Ed Harris is truly menacing in this one, and William Hurt has never been this evil! But that's the power of David Cronenberg, the man who wrote 'Videodrome' and directed 'Crash', (not the Sandra Bullock version) 'The Fly' and 'The Dead Zone'. This man has a body of work that could make you shiver, but he should not be mistaken simply for a purveyor of schlock monster movies - 'Existenz' alone should be evidence of this. If more evidence was needed however, it is on display in 'A History of Violence'.

Although I have a sneaky suspicion that directors adapt graphic novels because it saves them from boring storyboarding sessions, every shot in 'A History of Violence' is visually arresting. Vivid colours are used to great effect in this one, emphasizing the emotions on display in each scene, and at times effectively isolating the central character, reinforcing his predicament. Cronenberg has to take some credit for these techniques.
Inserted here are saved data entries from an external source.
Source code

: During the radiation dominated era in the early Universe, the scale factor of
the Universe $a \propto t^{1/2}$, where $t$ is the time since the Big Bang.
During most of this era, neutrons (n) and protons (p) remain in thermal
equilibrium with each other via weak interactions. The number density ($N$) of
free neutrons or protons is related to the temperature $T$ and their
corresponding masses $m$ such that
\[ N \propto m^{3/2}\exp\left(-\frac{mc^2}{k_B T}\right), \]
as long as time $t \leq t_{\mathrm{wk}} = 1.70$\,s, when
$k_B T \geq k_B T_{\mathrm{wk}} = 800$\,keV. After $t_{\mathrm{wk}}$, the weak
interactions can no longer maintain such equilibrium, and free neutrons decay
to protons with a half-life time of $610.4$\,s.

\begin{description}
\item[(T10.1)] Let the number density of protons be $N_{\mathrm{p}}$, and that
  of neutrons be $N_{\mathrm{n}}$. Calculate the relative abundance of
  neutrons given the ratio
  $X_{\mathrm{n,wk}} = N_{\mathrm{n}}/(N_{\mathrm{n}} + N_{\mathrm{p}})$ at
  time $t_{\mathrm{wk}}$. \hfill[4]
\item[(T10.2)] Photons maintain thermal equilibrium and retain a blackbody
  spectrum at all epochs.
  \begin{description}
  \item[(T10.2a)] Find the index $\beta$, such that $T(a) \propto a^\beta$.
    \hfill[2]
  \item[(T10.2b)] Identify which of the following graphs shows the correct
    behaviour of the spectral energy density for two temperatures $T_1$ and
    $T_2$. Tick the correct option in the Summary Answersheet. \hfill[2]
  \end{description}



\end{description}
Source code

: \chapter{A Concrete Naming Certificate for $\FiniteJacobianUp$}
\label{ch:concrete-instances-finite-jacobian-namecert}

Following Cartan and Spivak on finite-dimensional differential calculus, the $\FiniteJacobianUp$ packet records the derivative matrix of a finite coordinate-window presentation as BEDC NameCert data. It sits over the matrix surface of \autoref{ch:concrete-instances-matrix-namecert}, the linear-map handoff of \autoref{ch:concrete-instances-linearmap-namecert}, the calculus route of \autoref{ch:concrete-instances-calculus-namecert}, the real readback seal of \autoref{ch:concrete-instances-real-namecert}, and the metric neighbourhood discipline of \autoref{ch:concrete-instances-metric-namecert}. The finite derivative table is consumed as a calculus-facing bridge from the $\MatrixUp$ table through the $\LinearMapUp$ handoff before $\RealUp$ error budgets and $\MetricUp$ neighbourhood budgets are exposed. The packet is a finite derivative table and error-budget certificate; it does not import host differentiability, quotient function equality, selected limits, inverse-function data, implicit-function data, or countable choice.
Also, he manages to elicit performances from his cast which are generally quite balanced, and in many cases, exceptional.

I should also point out that in the midst of this soberly dramatic tale of a man struggling with his own identity, and coping with his wife and kids in the process, Cronenberg has stamped a 'A History of Violence' with some of his trademarks, which I would associate more readily with his earlier works. The violence, when it assaults the screen, is shocking and extreme. We are left in no doubt as to the trauma inflicted on it's victims, be they the ones on the receiving end, or simply witnesses, like ourselves. In addition, there are a number of sex scenes which by Hollywood standards would have to be called 'graphic'... and a couple of which, by anyone's standards, would be called 'kinky'! (I never saw a scene like that in Calvin and Hobbes)

On balance, 'A History of Violence' is worth watching. It looks great, it's a well acted story with a beginning, middle and an end. The characters are believable and the pace of the action, while at times sluggish, is generally well managed by Cronenberg. I imagine that this movie has raised his stock no end (enough to win him a Palme d'Or nomination) and it's going to be very interesting to see what he'll do next.

Verdict: Quality film-making. Above average, but not mind-blowing.